Одного десантника ранили в шею, и он вскоре скончался, а второго – вот что значит судьба – ранило пулей из английского ружья «бур». Она пробила бронежилет. Оказанная на месте помощь давала надежду спасти парня, но на крыльце госпиталя, до которого они доберутся через пятнадцать минут, на руках товарища, закрывающего сквозные раны ладонью, парень скончается.

С наступлением темноты вертолётчики, сбросив последние две авиабомбы, направятся в Кабул. Подбитый тягач загорелся, и Санькина колонна разделилась на две части, одной из которой пришлось искать объезд под пулями душманов.
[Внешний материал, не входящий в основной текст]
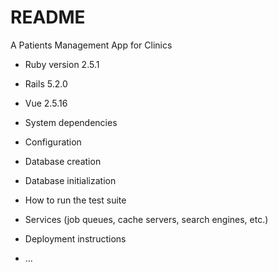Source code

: # README

A Patients Management App for Clinics

* Ruby version 2.5.1
* Rails 5.2.0
* Vue 2.5.16

* System dependencies

* Configuration

* Database creation

* Database initialization

* How to run the test suite

* Services (job queues, cache servers, search engines, etc.)

* Deployment instructions

* ...
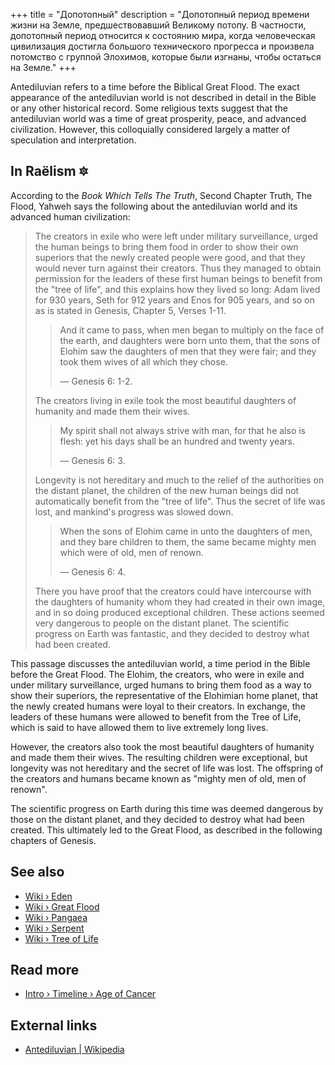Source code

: +++
title = "Допотопный"
description = "Допотопный период времени жизни на Земле, предшествовавший Великому потопу. В частности, допотопный период относится к состоянию мира, когда человеческая цивилизация достигла большого технического прогресса и произвела потомство с группой Элохимов, которые были изгнаны, чтобы остаться на Земле."
+++

Antediluvian refers to a time before the Biblical Great Flood. The exact appearance of the antediluvian world is not described in detail in the Bible or any other historical record. Some religious texts suggest that the antediluvian world was a time of great prosperity, peace, and advanced civilization. However, this colloquially considered largely a matter of speculation and interpretation.

## In Raëlism 🔯

According to the _Book Which Tells The Truth_, Second Chapter Truth, The Flood, Yahweh says the following about the antediluvian world and its advanced human civilization:

> The creators in exile who were left under military surveillance, urged the human beings to bring them food in order to show their own superiors that the newly created people were good, and that they would never turn against their creators. Thus they managed to obtain permission for the leaders of these first human beings to benefit from the "tree of life", and this explains how they lived so long: Adam lived for 930 years, Seth for 912 years and Enos for 905 years, and so on as is stated in Genesis, Chapter 5, Verses 1-11.
>
>> And it came to pass, when men began to multiply on the face of the earth, and daughters were born unto them, that the sons of Elohim saw the daughters of men that they were fair; and they took them wives of all which they chose.
>>
>> — Genesis 6: 1-2.
>
> The creators living in exile took the most beautiful daughters of humanity and made them their wives.
>
>> My spirit shall not always strive with man, for that he also is flesh: yet his days shall be an hundred and twenty years.
>>
>> — Genesis 6: 3.
>
> Longevity is not hereditary and much to the relief of the authorities on the distant planet, the children of the new human beings did not automatically benefit from the "tree of life". Thus the secret of life was lost, and mankind's progress was slowed down.
>
>> When the sons of Elohim came in unto the daughters of men, and they bare children to them, the same became mighty men which were of old, men of renown.
>>
>> — Genesis 6: 4.
>
> There you have proof that the creators could have intercourse with the daughters of humanity whom they had created in their own image, and in so doing produced exceptional children. These actions seemed very dangerous to people on the distant planet. The scientific progress on Earth was fantastic, and they decided to destroy what had been created.

This passage discusses the antediluvian world, a time period in the Bible before the Great Flood. The Elohim, the creators, who were in exile and under military surveillance, urged humans to bring them food as a way to show their superiors, the representative of the Elohimian home planet, that the newly created humans were loyal to their creators. In exchange, the leaders of these humans were allowed to benefit from the Tree of Life, which is said to have allowed them to live extremely long lives.

However, the creators also took the most beautiful daughters of humanity and made them their wives. The resulting children were exceptional, but longevity was not hereditary and the secret of life was lost. The offspring of the creators and humans became known as "mighty men of old, men of renown".

The scientific progress on Earth during this time was deemed dangerous by those on the distant planet, and they decided to destroy what had been created. This ultimately led to the Great Flood, as described in the following chapters of Genesis.

## See also

- [Wiki › Eden](../../wiki/eden/)
- [Wiki › Great Flood](../../wiki/great-flood/)
- [Wiki › Pangaea](../../wiki/pangaea/)
- [Wiki › Serpent](../../wiki/serpent/)
- [Wiki › Tree of Life](../../wiki/tree-of-life/)

## Read more

- [Intro › Timeline › Age of Cancer](../../timeline/age-of-cancer/)

## External links

- [Antediluvian | Wikipedia](https://en.wikipedia.org/wiki/Antediluvian)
Всё это время Санька испытывал действие адреналина, как будто соревновался со взбесившимся кабаном, применяя против него его же собственные уловки. Потом он почувствует пустоту внутри и холод, ляжет спать и проспит сутки до следующего задания.

ГЛАВА 14

О том, что с Санькой случилась беда, первой узнала Алёнка. Вернее, не узнала, а почувствовала. Был конец мая, она давно не ходила в институт: готовила дипломную работу. Защищаться девушка решила в керамике. Имелись у неё и изделия на гончарном круге, которые делала в мастерской настоящего художника, но сейчас она расписывала разрезанные на отдельные кусочки небольшого размера изображения старого города. Работала увлечённо – эмаль после обжига меняет цвет, и она старалась не допустить ошибки.
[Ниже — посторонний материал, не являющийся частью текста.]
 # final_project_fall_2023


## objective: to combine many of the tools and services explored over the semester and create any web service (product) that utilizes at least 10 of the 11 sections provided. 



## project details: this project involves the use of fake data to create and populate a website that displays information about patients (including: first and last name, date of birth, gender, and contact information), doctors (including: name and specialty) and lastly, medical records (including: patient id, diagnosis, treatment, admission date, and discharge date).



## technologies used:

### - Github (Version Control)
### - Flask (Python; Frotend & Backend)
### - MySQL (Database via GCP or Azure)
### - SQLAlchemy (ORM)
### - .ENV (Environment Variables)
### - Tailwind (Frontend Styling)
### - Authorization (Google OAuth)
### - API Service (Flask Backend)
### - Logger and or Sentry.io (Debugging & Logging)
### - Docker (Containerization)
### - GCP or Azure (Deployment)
Сложив изделия в мощную муфельную печь – простая у неё и своя есть, – девушка позвала скульптора, Бориса Александровича, чтобы он проверил, правильно ли она уложила детали своего панно, не потрескаются ли они. Он посмотрел в зев пока ещё холодной печи, закрыл чугунную дверцу и включил её. А потом, опустив в стеклянную банку самодельный кипятильник, художник предложит ей попить чаю.

Радуясь, что работа почти закончена, она распахнёт окно – на улице тепло, даже жарко, а здесь, в полуподвальном помещении, холодно. Алёнка была в лёгком платье, пузырившемся на животе. Портниха сшила с запасом, правда, живот у неё не вырос до таких размеров, хоть до родов и осталось всего-то две недели. Но, лишь только сев, почувствует сильный страх, побледнеет и покроется липким потом.

Борис Александрович, глядя на неё, сильно испугается и опрометью бросится наверх, где был телефон. Вызовет скорую, решив, что начались роды. Приехавший фельдшер, окинув роженицу беглым взглядом, подумает, что тревога ложная – живот ещё даже не опустился, но поможет ей дойти до машины. А в скорой Алёнке второй раз станет худо – все внутренности скрутит в узел, на миг и ей, и старой акушерке тоже покажется, что она умирает.

Скорая с воем помчится по улицам к ближайшему роддому. На глазах фельдшера живот с бульканьем опустится, по ногам потекут воды. Пожилая женщина будет ругать себя за то, что не подготовилась к приёму ребёнка и начнёт суетливо наставлять медсестру.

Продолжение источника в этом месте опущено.